Les entreprises pourraient être séduites par ces incitations
financières dans la mesure où de toute façon elles peuvent
considérer qu'elles seront confrontées à terme à la
baisse de la durée légale.
Dans ces conditions, entrer dans le dispositif pourrait éventuellement
être considéré comme un moindre mal.
Ce dispositif est
donc éminemment pervers puisqu'il pourrait amener une entreprise
à adopter un comportement qu'elle réprouve pour parer à
une menace encore plus grande, entre deux mots il faut choisir le moindre.
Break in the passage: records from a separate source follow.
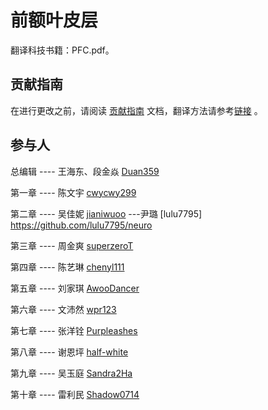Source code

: 
# 前额叶皮层

翻译科技书籍：PFC.pdf。

## 贡献指南
在进行更改之前，请阅读 [贡献指南](https://github.com/OpenHUTB/bazaar/blob/master/CONTRIBUTING.md) 文档，翻译方法请参考[链接](https://github.com/OpenHUTB/bazaar/blob/master/translation.md) 。


## 参与人

总编辑 ---- 王海东、段金焱 [Duan359](https://github.com/Duan359)

第一章  ---- 陈文宇 [cwycwy299](https://github.com/cwycwy299) 

第二章  ---- 吴佳妮 [jianiwuoo](https://github.com/jianiwuoo)  ---尹璐 [lulu7795] https://github.com/lulu7795/neuro  

第三章  ---- 周金爽 [superzeroT](https://github.com/superzeroT)

第四章  ---- 陈艺琳 [chenyl111](https://github.com/chenyl111)

第五章  ---- 刘家琪 [AwooDancer](https://github.com/AwooDancer)

第六章  ---- 文沛然 [wpr123](https://github.com/wpr123)

第七章  ---- 张洋铨 [Purpleashes](https://github.com/Purpleashes)

第八章  ---- 谢恩坪 [half-white](https://github.com/half-white)

第九章  ---- 吴玉庭 [Sandra2Ha](https://github.com/Sandra2Ha)

第十章  ---- 雷利民 [Shadow0714](https://github.com/Shadow0714)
Toutefois, ce dispositif est fragile
car il est fondé sur une
dynamique. Pour peu que les entreprises temporisent jusqu'au second texte,
l'application de l'abaissement de la durée légale deviendrait
probablement impossible ; les entreprises ne pourront en aucun cas passer
du jour au lendemain de 39 à 35 heures et le Gouvernement devrait,
selon toute vraisemblance, renoncer.